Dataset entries
Segment Open
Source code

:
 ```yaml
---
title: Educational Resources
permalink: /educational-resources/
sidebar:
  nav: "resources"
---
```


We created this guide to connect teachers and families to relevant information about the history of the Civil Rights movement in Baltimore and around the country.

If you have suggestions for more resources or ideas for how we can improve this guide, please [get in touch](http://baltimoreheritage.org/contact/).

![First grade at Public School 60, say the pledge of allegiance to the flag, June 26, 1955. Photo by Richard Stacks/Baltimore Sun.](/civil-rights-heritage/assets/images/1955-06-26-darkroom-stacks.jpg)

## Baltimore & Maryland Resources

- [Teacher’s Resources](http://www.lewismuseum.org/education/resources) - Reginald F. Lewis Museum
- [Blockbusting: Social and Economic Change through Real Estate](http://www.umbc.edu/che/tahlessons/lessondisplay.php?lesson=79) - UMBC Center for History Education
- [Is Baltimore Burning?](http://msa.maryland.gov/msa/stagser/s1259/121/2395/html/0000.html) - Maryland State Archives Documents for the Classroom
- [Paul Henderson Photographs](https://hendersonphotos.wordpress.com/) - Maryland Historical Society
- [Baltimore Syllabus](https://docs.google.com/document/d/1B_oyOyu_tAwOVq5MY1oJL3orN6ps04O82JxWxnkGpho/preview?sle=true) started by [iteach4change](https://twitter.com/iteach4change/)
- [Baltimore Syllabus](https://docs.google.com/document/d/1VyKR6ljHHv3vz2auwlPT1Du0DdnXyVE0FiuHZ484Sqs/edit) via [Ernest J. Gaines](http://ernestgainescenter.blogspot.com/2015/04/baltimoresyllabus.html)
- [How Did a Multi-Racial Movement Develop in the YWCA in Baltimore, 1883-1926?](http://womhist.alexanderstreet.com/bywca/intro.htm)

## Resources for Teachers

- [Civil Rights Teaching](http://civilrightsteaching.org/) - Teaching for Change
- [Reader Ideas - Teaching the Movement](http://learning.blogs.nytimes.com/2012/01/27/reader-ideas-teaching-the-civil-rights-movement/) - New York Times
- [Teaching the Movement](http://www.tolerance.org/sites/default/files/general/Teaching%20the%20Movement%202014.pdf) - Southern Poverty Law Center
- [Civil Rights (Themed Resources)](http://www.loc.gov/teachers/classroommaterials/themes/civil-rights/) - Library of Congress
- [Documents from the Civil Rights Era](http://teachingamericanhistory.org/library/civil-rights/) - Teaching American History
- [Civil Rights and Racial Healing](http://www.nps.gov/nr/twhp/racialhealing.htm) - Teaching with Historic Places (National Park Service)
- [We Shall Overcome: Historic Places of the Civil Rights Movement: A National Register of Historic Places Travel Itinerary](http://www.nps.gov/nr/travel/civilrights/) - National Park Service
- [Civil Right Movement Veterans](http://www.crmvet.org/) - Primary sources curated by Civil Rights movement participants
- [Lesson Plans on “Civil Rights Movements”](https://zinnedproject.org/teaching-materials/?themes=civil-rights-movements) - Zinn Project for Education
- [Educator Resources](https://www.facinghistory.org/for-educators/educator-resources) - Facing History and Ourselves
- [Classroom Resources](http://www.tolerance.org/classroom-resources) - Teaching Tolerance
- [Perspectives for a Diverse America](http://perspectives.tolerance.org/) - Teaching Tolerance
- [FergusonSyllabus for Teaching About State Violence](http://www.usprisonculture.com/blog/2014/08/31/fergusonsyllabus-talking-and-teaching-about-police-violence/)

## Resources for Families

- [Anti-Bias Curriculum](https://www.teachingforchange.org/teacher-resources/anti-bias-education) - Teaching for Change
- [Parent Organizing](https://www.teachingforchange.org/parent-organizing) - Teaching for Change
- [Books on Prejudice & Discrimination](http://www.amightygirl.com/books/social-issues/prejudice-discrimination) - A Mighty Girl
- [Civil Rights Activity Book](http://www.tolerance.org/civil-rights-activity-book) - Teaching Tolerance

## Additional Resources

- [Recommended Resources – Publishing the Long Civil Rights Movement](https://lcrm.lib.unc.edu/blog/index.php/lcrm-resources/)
Segment Closed
Look above for the line holding "- [How Did a" and the line holding "- [Civil Rights (Themed". Retype both, and every line between them, word for word and nothing else.

- [How Did a Multi-Racial Movement Develop in the YWCA in Baltimore, 1883-1926?](http://womhist.alexanderstreet.com/bywca/intro.htm)

## Resources for Teachers

- [Civil Rights Teaching](http://civilrightsteaching.org/) - Teaching for Change
- [Reader Ideas - Teaching the Movement](http://learning.blogs.nytimes.com/2012/01/27/reader-ideas-teaching-the-civil-rights-movement/) - New York Times
- [Teaching the Movement](http://www.tolerance.org/sites/default/files/general/Teaching%20the%20Movement%202014.pdf) - Southern Poverty Law Center
- [Civil Rights (Themed Resources)](http://www.loc.gov/teachers/classroommaterials/themes/civil-rights/) - Library of Congress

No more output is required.